Iroha v2.0

The following is a specification for Hyperledger Iroha v2.0.


1. Overview

Hyperledger Iroha v2 aims to be an even more simple, highly performant distributed ledger platform than Iroha v1. V2 carries on the tradition of putting on emphasis on having a library of pre-defined smart contracts in the core, so that developers do not have to write their own code to perform many tasks related to digital identity and asset management.

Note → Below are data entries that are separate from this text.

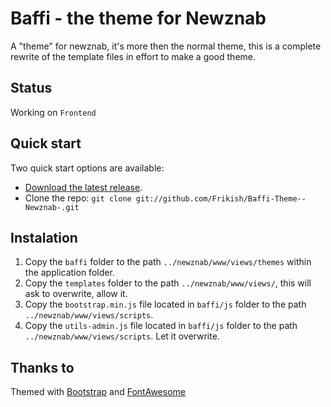 # Baffi - the theme for Newznab
A "theme" for newznab, it's more then the normal theme, this is a complete rewrite of the template files in effort to make a good theme.


## Status

Working on `Frontend`

## Quick start

Two quick start options are available:

* [Download the latest release](https://github.com/Frikish/Baffi-Theme--Newznab-/zipball/master).
* Clone the repo: `git clone git://github.com/Frikish/Baffi-Theme--Newznab-.git`



## Instalation

1. Copy the `baffi` folder to the path `../newznab/www/views/themes` within the application folder.
2. Copy the `templates` folder to the path `../newznab/www/views/`, this will ask to overwrite, allow it.
3. Copy the `bootstrap.min.js` file located in `baffi/js` folder to the path `../newznab/www/views/scripts`.
4. Copy the `utils-admin.js` file located in `baffi/js` folder to the path `../newznab/www/views/scripts`. Let it overwrite.



## Thanks to

Themed with [Bootstrap](http://getbootstrap.com) and [FontAwesome](http://fortawesome.github.com/Font-Awesome/)
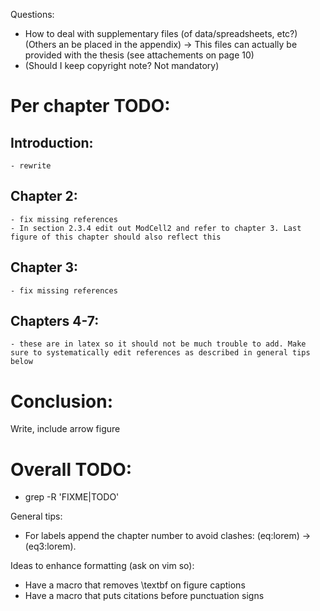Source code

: Questions:
- How to deal with supplementary files (of data/spreadsheets, etc?) (Others an be placed in the appendix) -> This files can actually be provided with the thesis (see attachements on page 10)
- (Should I keep copyright note? Not mandatory)

# Per chapter TODO:
## Introduction:
	- rewrite

## Chapter 2:
	- fix missing references
	- In section 2.3.4 edit out ModCell2 and refer to chapter 3. Last figure of this chapter should also reflect this

## Chapter 3:
	- fix missing references

## Chapters 4-7:
	- these are in latex so it should not be much trouble to add. Make sure to systematically edit references as described in general tips below

# Conclusion:
Write, include arrow figure

# Overall TODO:

- grep -R 'FIXME\|TODO'


General tips:
- For labels append the chapter number to avoid clashes: (eq:lorem) -> (eq3:lorem).

Ideas to enhance formatting (ask on vim so):
- Have a macro that removes \textbf on figure captions
- Have a macro that puts citations before punctuation signs

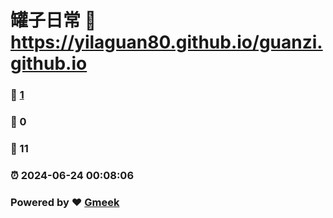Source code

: # 罐子日常 :link: https://yilaguan80.github.io/guanzi.github.io 
### :page_facing_up: [1](https://yilaguan80.github.io/guanzi.github.io/tag.html) 
### :speech_balloon: 0 
### :hibiscus: 11 
### :alarm_clock: 2024-06-24 00:08:06 
### Powered by :heart: [Gmeek](https://github.com/Meekdai/Gmeek)
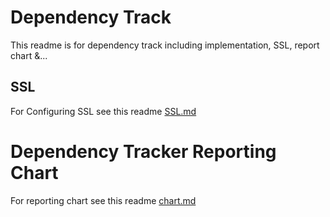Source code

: # Dependency Track
This readme is for dependency track including implementation, SSL, report chart &...

## SSL
For Configuring SSL see this readme [SSL.md](SSL.md)

# Dependency Tracker Reporting Chart
For reporting chart see this readme [chart.md](chart.md)
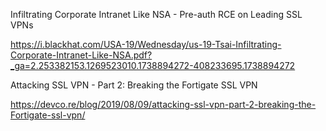 Infiltrating Corporate Intranet Like NSA - Pre-auth RCE on Leading SSL VPNs

https://i.blackhat.com/USA-19/Wednesday/us-19-Tsai-Infiltrating-Corporate-Intranet-Like-NSA.pdf?_ga=2.253382153.1269523010.1738894272-408233695.1738894272

Attacking SSL VPN - Part 2: Breaking the Fortigate SSL VPN

https://devco.re/blog/2019/08/09/attacking-ssl-vpn-part-2-breaking-the-Fortigate-ssl-vpn/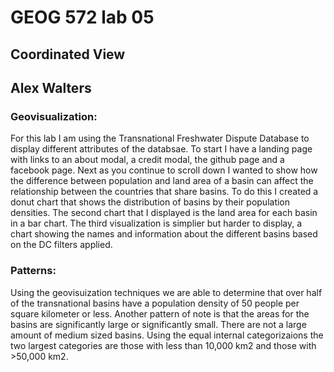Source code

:# GEOG 572 lab 05
## Coordinated View
## Alex Walters

### Geovisualization:
For this lab I am using the Transnational Freshwater Dispute Database to display different attributes of the databsae. To start I have a landing page with links to an about modal, a credit modal, the github page and a facebook page. Next as you continue to scroll down I wanted to show how the difference between population and land area of a basin can affect the relationship between the countries that share basins. To do this I created a donut chart that shows the distribution of basins by their population densities. The second chart that I displayed is the land area for each basin in a bar chart. The third visualization is simplier but harder to display, a chart showing the names and information about the different basins based on the DC filters applied. 

### Patterns:
Using the geovisuization techniques we are able to determine that over half of the transnational basins have a population density of 50 people per square kilometer or less. Another pattern of note is that the areas for the basins are significantly large or significantly small. There are not a large amount of medium sized basins. Using the equal internal categorizaions the two largest categories are those with less than 10,000 km2 and those with >50,000 km2.

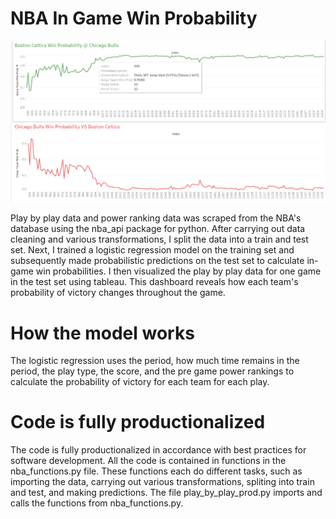 # NBA In Game Win Probability
![](https://github.com/kmd6225/NBA-Play-By-Play-Win-Probability/blob/main/play%20by%20play%20dashboard.png?raw=true)

Play by play data and power ranking data was scraped from the NBA's database using the nba_api package for python. After carrying out data cleaning and various transformations, I split the data into a train and test set. Next, I trained a logistic regression model on the training set and subsequently made probabilistic predictions on the test set to calculate in-game win probabilities. I then visualized the play by play data for one game in the test set using tableau. This dashboard reveals how each team's probability of victory changes throughout the game. 

# How the model works

The logistic regression uses the period, how much time remains in the period, the play type, the score, and the pre game power rankings to calculate the probability of victory for each team for each play. 

# Code is fully productionalized

The code is fully productionalized in accordance with best practices for software development. All the code is contained in functions in the nba_functions.py file. These functions each do different tasks, such as importing the data, carrying out various transformations, spliting into train and test, and making predictions. The file play_by_play_prod.py imports and calls the functions from nba_functions.py. 
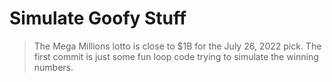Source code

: # Simulate Goofy Stuff

> The Mega Millions lotto is close to $1B for the July 26, 2022 pick. The first commit is just some fun loop code trying to simulate the winning numbers.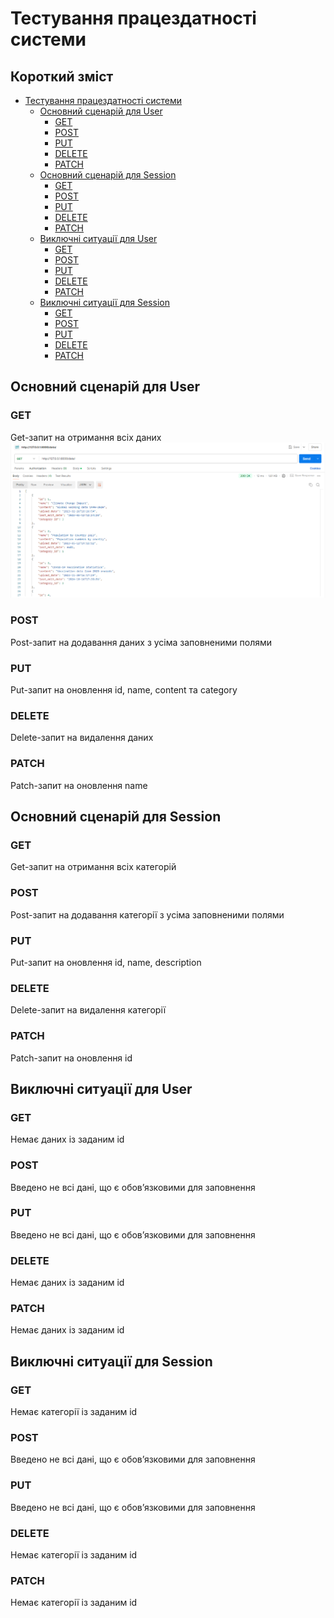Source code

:# Тестування працездатності системи

## Короткий зміст

- [Тестування працездатності системи](#тестування-працездатності-системи)
  - [Основний сценарій для User](#основний-сценарій-для-user)
    - [GET](#get)
    - [POST](#post)
    - [PUT](#put)
    - [DELETE](#delete)
    - [PATCH](#patch)
  - [Основний сценарій для Session](#основний-сценарій-для-session)
    - [GET](#get)
    - [POST](#post)
    - [PUT](#put)
    - [DELETE](#delete)
    - [PATCH](#patch)
  - [Виключні ситуації для User](#виключні-ситуації-для-user)
    - [GET](#get)
    - [POST](#post)
    - [PUT](#put)
    - [DELETE](#delete)
    - [PATCH](#patch)
  - [Виключні ситуації для Session](#виключні-ситуації-для-session)
    - [GET](#get)
    - [POST](#post)
    - [PUT](#put)
    - [DELETE](#delete)
    - [PATCH](#patch)

## Основний сценарій для User
### GET
Get-запит на отримання всіх даних
![](images/session-base/1.1.png)

### POST
Post-запит на додавання даних з усіма заповненими полями

### PUT
Put-запит на оновлення id, name, content та category

### DELETE
Delete-запит на видалення даних

### PATCH
Patch-запит на оновлення name

## Основний сценарій для Session
### GET
Get-запит на отримання всіх категорій

### POST
Post-запит на додавання категорії з усіма заповненими полями

### PUT
Put-запит на оновлення id, name, description

### DELETE
Delete-запит на видалення категорії

### PATCH
Patch-запит на оновлення id

## Виключні ситуації для User
### GET
Немає даних із заданим id

### POST
Введено не всі дані, що є обов’язковими для заповнення

### PUT
Введено не всі дані, що є обов’язковими для заповнення

### DELETE
Немає даних із заданим id 

### PATCH
Немає даних із заданим id

## Виключні ситуації для Session

### GET
Немає категорії із заданим id

### POST
Введено не всі дані, що є обов’язковими для заповнення

### PUT
Введено не всі дані, що є обов’язковими для заповнення

### DELETE
Немає категорії із заданим id 

### PATCH
Немає категорії із заданим id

1.1. Relationship to Hyperledger Fabric, Hyperledger Sawtooth, Hyperledger Besu, and Others

It is our vision that in the future Hyperledger will consist less of disjointed projects and more of coherent libraries of components that can be selected and installed in order to run a Hyperledger network. Towards this end, it is the goal of Iroha to eventually provide encapsulated components that other projects (particularly in Hyperledger) can use.

1.2. Mobile and web libraries

Having a solid distributed ledger system is not useful if there are no applications that can easily utilize it. To ease use, we created and opened sourced software development kits for iOS, Android, and JavaScript. Using these libraries, cryptographic public/private key pairs that are compatible with iroha can be created and common API functions can be conveniently called.

2. System architecture

2.1. P2P Network

Generally, 3f+1 nodes are needed to tolerate f Byzantine nodes in the network (albeit some consensus algorithms may have higher node requirements). The number of f that a system should be made to tolerate should be determined by the system maintainer, based on the requirements for expected use cases.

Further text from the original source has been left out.